Pieces of a large asteroid named Bennu were jarred loose and collected nearly three years ago by NASA's Osiris-Rex spacecraft, which launched over seven years ago from Cape Canaveral, Florida. 

On Sunday morning, the spacecraft released a capsule that landed a little over four hours later, at 9:52 a.m. PT, in the Department of Defense's Utah Test and Training Range. Within 20 minutes, scientists, engineers and military personnel arrived by helicopter to inspect and secure the capsule, which was transported to a nearby cleanroom. It will be moved to Johnson Space Center in Houston on Monday. 

"While this may feel like the end of an incredible chapter, it's truly just the beginning of another," Dante Lauretta, principal investigator for Osiris-Rex based at the University of Arizona, said in a statement. "We now have the unprecedented opportunity to analyze these samples and delve deeper into the secrets of our solar system."

In 2020, the van-size spacecraft performed a "touch and go" maneuver -- sort of like a chest bump in space -- and swiped a few ounces of material from the space rock, which is really a pile of rubble held together by its own gravity. Osiris-Rex lingered around Bennu until 2021, when it started its two-year journey back to Earth. 

Enlarge Image

This graphic shows the events that happen between the time the Osiris-Rex spacecraft releases its sample capsule to the time the capsule lands in the Utah desert. 

Lockheed Martin

Since launching on Sept. 8, 2016, Osiris-Rex has traveled billions of miles to Bennu and back. It is the first such mission led by NASA. Japan's space agency sent two spacecraft, named Hayabusa and Hayabusa 2, to collect and deliver samples from asteroids Itokawa and Ryugu, respectively. 
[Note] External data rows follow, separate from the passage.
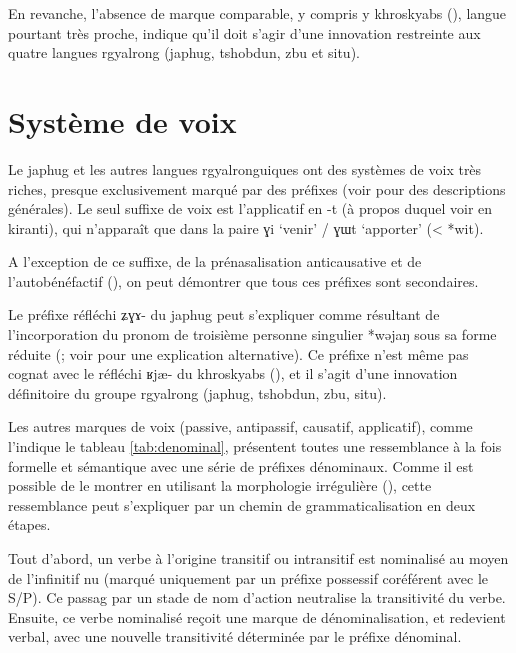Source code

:\documentclass[oldfontcommands,oneside,a4paper,11pt]{article}
\newcommand{\ipa}[1]{{\phon \mbox{#1}}} %
\begin{document}
En revanche, l'absence de marque comparable, y compris y khroskyabs (\citealt{lai13affixale}), langue pourtant très proche, indique qu'il doit s'agir d'une innovation restreinte aux quatre langues rgyalrong (japhug, tshobdun, zbu et situ).

\section{Système de voix}

Le japhug et les autres langues rgyalronguiques ont des systèmes de voix très riches, presque exclusivement marqué par des préfixes (voir  \citealt{lai13affixale, jacques14antipassive, jackson14morpho} pour des descriptions générales). Le seul suffixe de voix est l'applicatif en \ipa{-t} (à propos duquel voir \citealt{michailovsky85dental, jacques15derivational.khaling} en kiranti), qui n'apparaît que dans la paire \ipa{ɣi} `venir' /  \ipa{ɣɯt} `apporter' (< *\ipa{wit}).

A l'exception de ce suffixe, de la prénasalisation anticausative et de l'autobénéfactif (\citealt{jacques12demotion, jacques15spontaneous}), on peut démontrer que tous ces préfixes sont secondaires.

Le préfixe réfléchi \ipa{ʑɣɤ-} du japhug peut s'expliquer comme résultant de l'incorporation du pronom de troisième personne singulier *\ipa{wəjaŋ} sous sa forme réduite (\citealt{jacques10refl}; voir  \citealt{jackson14morpho} pour une explication alternative). Ce préfixe n'est même pas cognat avec le réfléchi \ipa{ʁjæ-} du khroskyabs  (\citealt[156-7]{lai13affixale}), et il s'agit d'une innovation définitoire du groupe rgyalrong (japhug, tshobdun, zbu, situ).

Les autres marques de voix (passive, antipassif, causatif, applicatif), comme l'indique le tableau  \ref{tab:denominal}, présentent toutes une ressemblance à la fois formelle et sémantique avec une série de préfixes dénominaux. Comme il est possible de le montrer en utilisant la morphologie irrégulière (\citealt{jacques14antipassive}), cette ressemblance peut s'expliquer par un chemin de grammaticalisation en deux étapes. 

Tout d'abord, un verbe à l'origine transitif ou intransitif est nominalisé au moyen de l'infinitif nu (marqué uniquement par un préfixe possessif coréférent avec le S/P). Ce passag par un stade de nom d'action neutralise la transitivité du verbe. Ensuite, ce verbe nominalisé reçoit une marque de dénominalisation, et redevient verbal, avec une nouvelle transitivité déterminée par le préfixe dénominal. 
\end{document}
In Houston, the sample will undergo preliminary analysis and be unveiled on Oct. 11 in a livestreamed news conference. It's hoped the sample will provide scientists with a window into the birth of the solar system, including the sun and planets, some 4.5 billion years ago. 

As for the main spacecraft, it isn't done. After sending its treasure to the surface, Osiris-Rex fired its engines to avoid smashing into the atmosphere. It will now continue on to its next target, the asteroid Apophis, under the new moniker Osiris-Apex (Osiris-Apophis Explorer). The vehicle isn't equipped to collect and deliver another sample, but it may try to blast the asteroid with its gas thrusters in an attempt to dislodge dust and other small bits for study. 

Apophis is an important target because it's considered a potentially hazardous asteroid. While any chance of it impacting Earth in the next century has been ruled out, it will be worth keeping a close eye on for centuries to come.